The importance of knowing which type of twin pregnancy lies in the complication rates. The MC MA twin unfortunately has an 85% chance of mortality mostly due to cord entanglement. The MC DA and DC DA have complications mainly resulting from twin-twin transfusion, and intra-uterine growth retardation resulting from the stronger twin drawing more nutrition and depriving the other. So as an obstetrician it is not always `joyful' to see a twin pregnancy and we have to be extra vigilant in the obstetric care of the patient.

Thursday, 28 March 2013

Pregnancy and vitamin D deficiency

It is not widely known but vitamin D deficiency is associated with increased risk of pregnancy complications. Although there is no need to do vitamin D levels on every patient, it is prudent for all pregnant women to ensure that their diet is rich in vitamin D. Low levels are associated with gestational diabetes, pre-eclampsia, low birth weight babies, bacterial vaginosis.

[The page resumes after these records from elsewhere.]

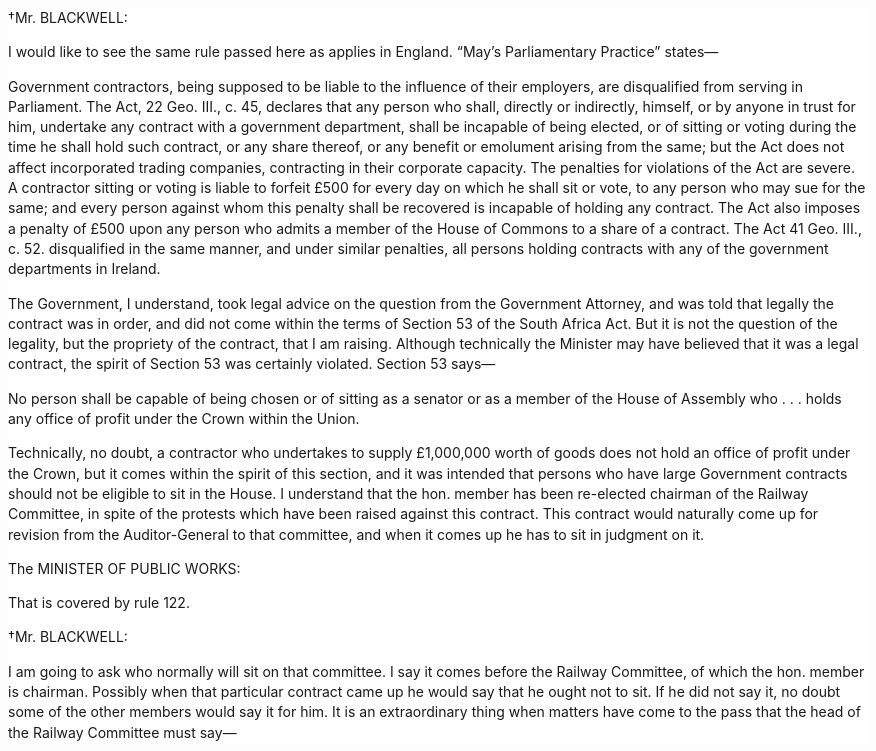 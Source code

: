 <speech by="#blackwell">

<from>&#x2020;Mr. <person refersTo="hansard_za">BLACKWELL</person>:</from>

<p>I would like to see the same rule passed here as applies in England. &#x201C;May&#x2019;s Parliamentary Practice&#x201D; states&#x2014;</p>

<block name="quote">Government contractors, being supposed to be liable to the influence of their employers, are disqualified from serving in Parliament. The Act, 22 Geo. III., c. 45, declares that any person who shall, directly or indirectly, himself, or by anyone in trust for him, undertake any contract with a government department, shall be incapable of being elected, or of sitting or voting during the time he shall hold such contract, or any share thereof, or any benefit or emolument arising from the same; but the Act does not affect incorporated trading companies, contracting in their corporate capacity. The penalties for violations of the Act are severe. A contractor sitting or voting is liable to forfeit £500 for every day on which he shall sit or vote, to any person who may sue for the same; and every person against whom this penalty shall be recovered is incapable of holding any contract. The Act also imposes a penalty of £500 upon any person who admits a member of the House of Commons to a share of a contract. The Act 41 Geo. III., c. 52. disqualified in the same manner, and under similar penalties, all persons holding contracts with any of the government departments in Ireland.</block>

<p>The Government, I understand, took legal advice on the question from the Government Attorney, and was told that legally the contract was in order, and did not come within the terms of Section 53 of the South Africa Act. But it is not the question of the legality, but the propriety of the contract, that I am raising. Although technically the Minister may have believed that it was a legal contract, the spirit of Section 53 was certainly violated. Section 53 says&#x2014;</p>

<block name="quote">No person shall be capable of being chosen or of sitting as a senator or as a member of the House of Assembly who . . . holds any office of profit under the Crown within the Union.</block>

<p>Technically, no doubt, a contractor who undertakes to supply £1,000,000 worth of goods does not hold an office of profit under the Crown, but it comes within the spirit of this section, and it was intended that persons who have large Government contracts should not be eligible to sit in the House. I understand that the hon. member has been re-elected chairman of the Railway Committee, in spite of the protests which have been raised against this contract. This contract would naturally come up for revision from the Auditor-General <span class="col_1217-1218" refersTo="page_0678"/>to that committee, and when it comes up he has to sit in judgment on it.</p>

</speech>

<speech by="#minister_of_public_works">

<from>The <person refersTo="hansard_za">MINISTER OF PUBLIC WORKS</person>:</from>

<p>That is covered by rule 122.</p>

</speech>

<speech by="#blackwell">

<from>&#x2020;Mr. <person refersTo="hansard_za">BLACKWELL</person>:</from>

<p>I am going to ask who normally will sit on that committee. I say it comes before the Railway Committee, of which the hon. member is chairman. Possibly when that particular contract came up he would say that he ought not to sit. If he did not say it, no doubt some of the other members would say it for him. It is an extraordinary thing when matters have come to the pass that the head of the Railway Committee must say&#x2014;</p>
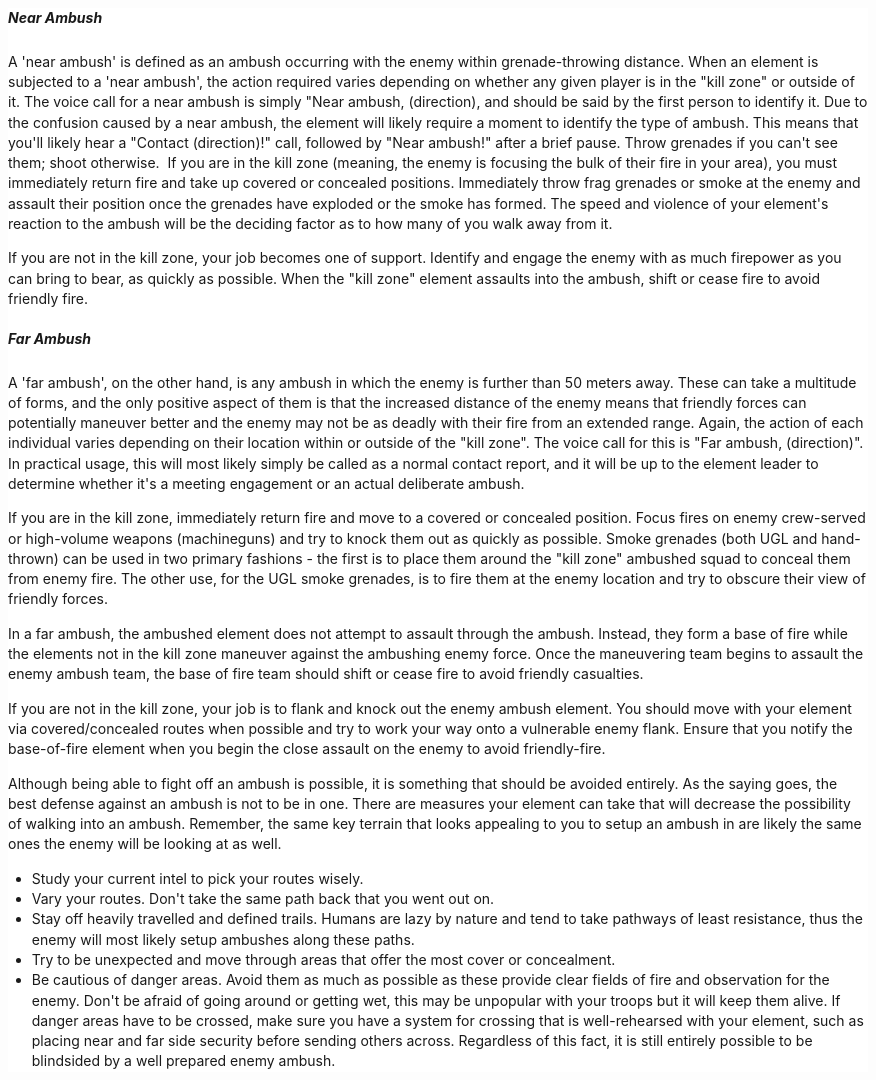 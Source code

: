 ##### Near Ambush
A 'near ambush' is defined as an ambush occurring with the enemy within grenade-throwing distance.
When an element is subjected to a 'near ambush', the action required varies depending on whether any given player is in the "kill zone" or outside of it. The voice call for a near ambush is simply "Near ambush, (direction), and should be said by the first person to identify it. Due to the confusion caused by a near ambush, the element will likely require a moment to identify the type of ambush. This means that you'll likely hear a "Contact (direction)!" call, followed by "Near ambush!" after a brief pause. Throw grenades if you can't see them; shoot otherwise.
​
If you are in the kill zone (meaning, the enemy is focusing the bulk of their fire in your area), you must immediately return fire and take up covered or concealed positions. Immediately throw frag grenades or smoke at the enemy and assault their position once the grenades have exploded or the smoke has formed. The speed and violence of your element's reaction to the ambush will be the deciding factor as to how many of you walk away from it.

If you are not in the kill zone, your job becomes one of support. Identify and engage the enemy with as much firepower as you can bring to bear, as quickly as possible. When the "kill zone" element assaults into the ambush, shift or cease fire to avoid friendly fire.

##### Far Ambush
A 'far ambush', on the other hand, is any ambush in which the enemy is further than 50 meters away. These can take a multitude of forms, and the only positive aspect of them is that the increased distance of the enemy means that friendly forces can potentially maneuver better and the enemy may not be as deadly with their fire from an extended range.
​
Again, the action of each individual varies depending on their location within or outside of the "kill zone". The voice call for this is "Far ambush, (direction)". In practical usage, this will most likely simply be called as a normal contact report, and it will be up to the element leader to determine whether it's a meeting engagement or an actual deliberate ambush.

If you are in the kill zone, immediately return fire and move to a covered or concealed position. Focus fires on enemy crew-served or high-volume weapons (machineguns) and try to knock them out as quickly as possible. Smoke grenades (both UGL and hand-thrown) can be used in two primary fashions - the first is to place them around the "kill zone" ambushed squad to conceal them from enemy fire. The other use, for the UGL smoke grenades, is to fire them at the enemy location and try to obscure their view of friendly forces.

In a far ambush, the ambushed element does not attempt to assault through the ambush. Instead, they form a base of fire while the elements not in the kill zone maneuver against the ambushing enemy force. Once the maneuvering team begins to assault the enemy ambush team, the base of fire team should shift or cease fire to avoid friendly casualties.

If you are not in the kill zone, your job is to flank and knock out the enemy ambush element. You should move with your element via covered/concealed routes when possible and try to work your way onto a vulnerable enemy flank. Ensure that you notify the base-of-fire element when you begin the close assault on the enemy to avoid friendly-fire.

Although being able to fight off an ambush is possible, it is something that should be avoided entirely. As the saying goes, the best defense against an ambush is not to be in one. There are measures your element can take that will decrease the possibility of walking into an ambush. Remember, the same key terrain that looks appealing to you to setup an ambush in are likely the same ones the enemy will be looking at as well.

 - Study your current intel to pick your routes wisely.
 - Vary your routes. Don't take the same path back that you went out on.
 - Stay off heavily travelled and defined trails. Humans are lazy by nature and tend to take pathways of least resistance, thus the enemy will most likely setup ambushes along these paths.
 - Try to be unexpected and move through areas that offer the most cover or concealment. 
 - Be cautious of danger areas. Avoid them as much as possible as these provide clear fields of fire and observation for the enemy. Don't be afraid of going around or getting wet, this may be unpopular with your troops but it will keep them alive. If danger areas have to be crossed, make sure you have a system for crossing that is well-rehearsed with your element, such as placing near and far side security before sending others across. Regardless of this fact, it is still entirely possible to be blindsided by a well prepared enemy ambush.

Vitamin D is obtained from sun exposure. However in Asia we tend not to like going out in the sun unlike westerners. Some sun exposure would be good for a pregnant woman. Other sources of vitamin D include foods such as oily fish rich in omega 3 wild salmon, a certain amount from meats such as chicken, beef and eggs. Vitamin D supplementation is usually not necessary unless there is a history of vitamin D deficiency. Excess vitamin D intake (more than 10,000 IU/day) in the form of supplements can lead to toxicity causing foetal abnormalities, kidney stones.